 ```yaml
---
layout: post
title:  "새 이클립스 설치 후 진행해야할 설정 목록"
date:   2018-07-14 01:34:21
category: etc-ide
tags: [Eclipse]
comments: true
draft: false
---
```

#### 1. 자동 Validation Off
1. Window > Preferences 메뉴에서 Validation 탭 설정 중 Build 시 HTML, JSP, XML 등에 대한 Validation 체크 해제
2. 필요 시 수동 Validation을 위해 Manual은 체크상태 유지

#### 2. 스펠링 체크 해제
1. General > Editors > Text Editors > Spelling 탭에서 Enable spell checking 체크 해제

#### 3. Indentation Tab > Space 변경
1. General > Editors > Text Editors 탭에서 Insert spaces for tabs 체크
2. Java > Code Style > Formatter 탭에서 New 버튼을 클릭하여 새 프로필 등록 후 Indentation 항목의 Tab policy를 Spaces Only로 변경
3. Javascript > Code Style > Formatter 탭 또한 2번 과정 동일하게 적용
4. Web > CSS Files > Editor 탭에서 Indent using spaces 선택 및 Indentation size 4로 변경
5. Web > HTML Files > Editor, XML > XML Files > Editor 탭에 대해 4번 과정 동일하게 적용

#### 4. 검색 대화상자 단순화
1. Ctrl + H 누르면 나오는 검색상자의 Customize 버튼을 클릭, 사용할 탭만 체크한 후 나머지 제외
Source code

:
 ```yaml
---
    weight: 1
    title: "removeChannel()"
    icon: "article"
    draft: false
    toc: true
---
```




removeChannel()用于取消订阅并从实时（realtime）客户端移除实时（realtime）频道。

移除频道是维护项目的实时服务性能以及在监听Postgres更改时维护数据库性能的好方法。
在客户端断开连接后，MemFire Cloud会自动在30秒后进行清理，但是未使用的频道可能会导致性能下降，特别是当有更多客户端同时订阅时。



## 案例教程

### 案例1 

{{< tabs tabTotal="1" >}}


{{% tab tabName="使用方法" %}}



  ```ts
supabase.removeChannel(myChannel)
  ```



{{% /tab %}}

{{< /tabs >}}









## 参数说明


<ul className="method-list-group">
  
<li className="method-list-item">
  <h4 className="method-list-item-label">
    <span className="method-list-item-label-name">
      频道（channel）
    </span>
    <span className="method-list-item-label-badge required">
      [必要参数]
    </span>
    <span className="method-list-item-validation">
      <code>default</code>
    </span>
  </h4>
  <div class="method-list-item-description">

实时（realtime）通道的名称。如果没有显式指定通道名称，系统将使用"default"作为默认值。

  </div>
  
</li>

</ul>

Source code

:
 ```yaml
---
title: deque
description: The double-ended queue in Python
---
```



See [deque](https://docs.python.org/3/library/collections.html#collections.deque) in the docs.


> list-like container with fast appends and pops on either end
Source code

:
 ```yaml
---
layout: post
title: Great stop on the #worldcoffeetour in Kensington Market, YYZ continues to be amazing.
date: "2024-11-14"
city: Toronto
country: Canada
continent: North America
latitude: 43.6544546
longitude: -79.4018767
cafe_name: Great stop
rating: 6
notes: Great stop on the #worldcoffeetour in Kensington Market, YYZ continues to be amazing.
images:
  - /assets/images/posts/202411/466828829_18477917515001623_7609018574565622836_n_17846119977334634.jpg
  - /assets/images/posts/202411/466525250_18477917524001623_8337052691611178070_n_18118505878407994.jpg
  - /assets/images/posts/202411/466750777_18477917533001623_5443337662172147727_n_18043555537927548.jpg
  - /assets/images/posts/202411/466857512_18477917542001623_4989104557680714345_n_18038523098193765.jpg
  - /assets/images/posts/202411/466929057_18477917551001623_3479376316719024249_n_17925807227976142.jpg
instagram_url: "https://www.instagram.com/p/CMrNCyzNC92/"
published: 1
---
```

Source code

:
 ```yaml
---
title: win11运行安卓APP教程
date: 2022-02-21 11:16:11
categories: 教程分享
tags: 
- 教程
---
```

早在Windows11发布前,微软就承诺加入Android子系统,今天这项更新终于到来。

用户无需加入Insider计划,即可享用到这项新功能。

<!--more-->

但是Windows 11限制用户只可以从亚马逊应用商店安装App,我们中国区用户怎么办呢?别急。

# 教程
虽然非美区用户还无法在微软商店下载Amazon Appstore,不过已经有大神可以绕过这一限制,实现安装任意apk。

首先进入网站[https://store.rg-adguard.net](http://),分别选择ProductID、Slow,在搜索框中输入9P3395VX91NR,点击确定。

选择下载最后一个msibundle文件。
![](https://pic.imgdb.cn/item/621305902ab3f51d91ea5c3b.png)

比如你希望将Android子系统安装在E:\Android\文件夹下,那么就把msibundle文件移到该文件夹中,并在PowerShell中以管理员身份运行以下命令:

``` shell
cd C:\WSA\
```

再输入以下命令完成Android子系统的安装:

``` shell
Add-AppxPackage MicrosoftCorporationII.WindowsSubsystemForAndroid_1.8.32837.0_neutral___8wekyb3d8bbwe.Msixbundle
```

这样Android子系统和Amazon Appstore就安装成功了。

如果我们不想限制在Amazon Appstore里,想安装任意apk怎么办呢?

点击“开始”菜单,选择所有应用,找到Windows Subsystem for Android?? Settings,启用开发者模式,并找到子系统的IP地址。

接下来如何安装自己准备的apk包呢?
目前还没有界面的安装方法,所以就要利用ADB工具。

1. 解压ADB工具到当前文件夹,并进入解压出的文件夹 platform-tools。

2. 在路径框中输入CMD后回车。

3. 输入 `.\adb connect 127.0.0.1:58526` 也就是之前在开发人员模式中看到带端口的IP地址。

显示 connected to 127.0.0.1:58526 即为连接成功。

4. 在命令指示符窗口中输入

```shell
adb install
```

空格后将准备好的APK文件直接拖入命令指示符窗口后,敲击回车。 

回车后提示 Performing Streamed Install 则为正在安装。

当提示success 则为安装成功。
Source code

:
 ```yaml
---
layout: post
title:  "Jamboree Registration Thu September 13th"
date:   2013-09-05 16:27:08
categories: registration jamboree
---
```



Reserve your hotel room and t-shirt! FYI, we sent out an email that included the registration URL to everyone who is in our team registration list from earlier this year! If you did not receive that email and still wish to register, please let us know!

--- --- ---

## ACTION ITEM
Each entry above is to be quoted exactly.

## ANSWER SECTION
 ```yaml
---
layout: post
title:  "새 이클립스 설치 후 진행해야할 설정 목록"
date:   2018-07-14 01:34:21
category: etc-ide
tags: [Eclipse]
comments: true
draft: false
---
```

#### 1. 자동 Validation Off
1. Window > Preferences 메뉴에서 Validation 탭 설정 중 Build 시 HTML, JSP, XML 등에 대한 Validation 체크 해제
2. 필요 시 수동 Validation을 위해 Manual은 체크상태 유지

#### 2. 스펠링 체크 해제
1. General > Editors > Text Editors > Spelling 탭에서 Enable spell checking 체크 해제

#### 3. Indentation Tab > Space 변경
1. General > Editors > Text Editors 탭에서 Insert spaces for tabs 체크
2. Java > Code Style > Formatter 탭에서 New 버튼을 클릭하여 새 프로필 등록 후 Indentation 항목의 Tab policy를 Spaces Only로 변경
3. Javascript > Code Style > Formatter 탭 또한 2번 과정 동일하게 적용
4. Web > CSS Files > Editor 탭에서 Indent using spaces 선택 및 Indentation size 4로 변경
5. Web > HTML Files > Editor, XML > XML Files > Editor 탭에 대해 4번 과정 동일하게 적용

#### 4. 검색 대화상자 단순화
1. Ctrl + H 누르면 나오는 검색상자의 Customize 버튼을 클릭, 사용할 탭만 체크한 후 나머지 제외
Source code

:
 ```yaml
---
    weight: 1
    title: "removeChannel()"
    icon: "article"
    draft: false
    toc: true
---
```




removeChannel()用于取消订阅并从实时（realtime）客户端移除实时（realtime）频道。

移除频道是维护项目的实时服务性能以及在监听Postgres更改时维护数据库性能的好方法。
在客户端断开连接后，MemFire Cloud会自动在30秒后进行清理，但是未使用的频道可能会导致性能下降，特别是当有更多客户端同时订阅时。



## 案例教程

### 案例1 

{{< tabs tabTotal="1" >}}


{{% tab tabName="使用方法" %}}



  ```ts
supabase.removeChannel(myChannel)
  ```



{{% /tab %}}

{{< /tabs >}}









## 参数说明


<ul className="method-list-group">
  
<li className="method-list-item">
  <h4 className="method-list-item-label">
    <span className="method-list-item-label-name">
      频道（channel）
    </span>
    <span className="method-list-item-label-badge required">
      [必要参数]
    </span>
    <span className="method-list-item-validation">
      <code>default</code>
    </span>
  </h4>
  <div class="method-list-item-description">

实时（realtime）通道的名称。如果没有显式指定通道名称，系统将使用"default"作为默认值。

  </div>
  
</li>

</ul>

Source code

:
 ```yaml
---
title: deque
description: The double-ended queue in Python
---
```



See [deque](https://docs.python.org/3/library/collections.html#collections.deque) in the docs.


> list-like container with fast appends and pops on either end
Source code

:
 ```yaml
---
layout: post
title: Great stop on the #worldcoffeetour in Kensington Market, YYZ continues to be amazing.
date: "2024-11-14"
city: Toronto
country: Canada
continent: North America
latitude: 43.6544546
longitude: -79.4018767
cafe_name: Great stop
rating: 6
notes: Great stop on the #worldcoffeetour in Kensington Market, YYZ continues to be amazing.
images:
  - /assets/images/posts/202411/466828829_18477917515001623_7609018574565622836_n_17846119977334634.jpg
  - /assets/images/posts/202411/466525250_18477917524001623_8337052691611178070_n_18118505878407994.jpg
  - /assets/images/posts/202411/466750777_18477917533001623_5443337662172147727_n_18043555537927548.jpg
  - /assets/images/posts/202411/466857512_18477917542001623_4989104557680714345_n_18038523098193765.jpg
  - /assets/images/posts/202411/466929057_18477917551001623_3479376316719024249_n_17925807227976142.jpg
instagram_url: "https://www.instagram.com/p/CMrNCyzNC92/"
published: 1
---
```

Source code

:
 ```yaml
---
title: win11运行安卓APP教程
date: 2022-02-21 11:16:11
categories: 教程分享
tags: 
- 教程
---
```

早在Windows11发布前,微软就承诺加入Android子系统,今天这项更新终于到来。

用户无需加入Insider计划,即可享用到这项新功能。

<!--more-->

但是Windows 11限制用户只可以从亚马逊应用商店安装App,我们中国区用户怎么办呢?别急。

# 教程
虽然非美区用户还无法在微软商店下载Amazon Appstore,不过已经有大神可以绕过这一限制,实现安装任意apk。

首先进入网站[https://store.rg-adguard.net](http://),分别选择ProductID、Slow,在搜索框中输入9P3395VX91NR,点击确定。

选择下载最后一个msibundle文件。
![](https://pic.imgdb.cn/item/621305902ab3f51d91ea5c3b.png)

比如你希望将Android子系统安装在E:\Android\文件夹下,那么就把msibundle文件移到该文件夹中,并在PowerShell中以管理员身份运行以下命令:

``` shell
cd C:\WSA\
```

再输入以下命令完成Android子系统的安装:

``` shell
Add-AppxPackage MicrosoftCorporationII.WindowsSubsystemForAndroid_1.8.32837.0_neutral___8wekyb3d8bbwe.Msixbundle
```

这样Android子系统和Amazon Appstore就安装成功了。

如果我们不想限制在Amazon Appstore里,想安装任意apk怎么办呢?

点击“开始”菜单,选择所有应用,找到Windows Subsystem for Android?? Settings,启用开发者模式,并找到子系统的IP地址。

接下来如何安装自己准备的apk包呢?
目前还没有界面的安装方法,所以就要利用ADB工具。

1. 解压ADB工具到当前文件夹,并进入解压出的文件夹 platform-tools。

2. 在路径框中输入CMD后回车。

3. 输入 `.\adb connect 127.0.0.1:58526` 也就是之前在开发人员模式中看到带端口的IP地址。

显示 connected to 127.0.0.1:58526 即为连接成功。

4. 在命令指示符窗口中输入

```shell
adb install
```

空格后将准备好的APK文件直接拖入命令指示符窗口后,敲击回车。 

回车后提示 Performing Streamed Install 则为正在安装。

当提示success 则为安装成功。
Source code

:
 ```yaml
---
layout: post
title:  "Jamboree Registration Thu September 13th"
date:   2013-09-05 16:27:08
categories: registration jamboree
---
```



Reserve your hotel room and t-shirt! FYI, we sent out an email that included the registration URL to everyone who is in our team registration list from earlier this year! If you did not receive that email and still wish to register, please let us know!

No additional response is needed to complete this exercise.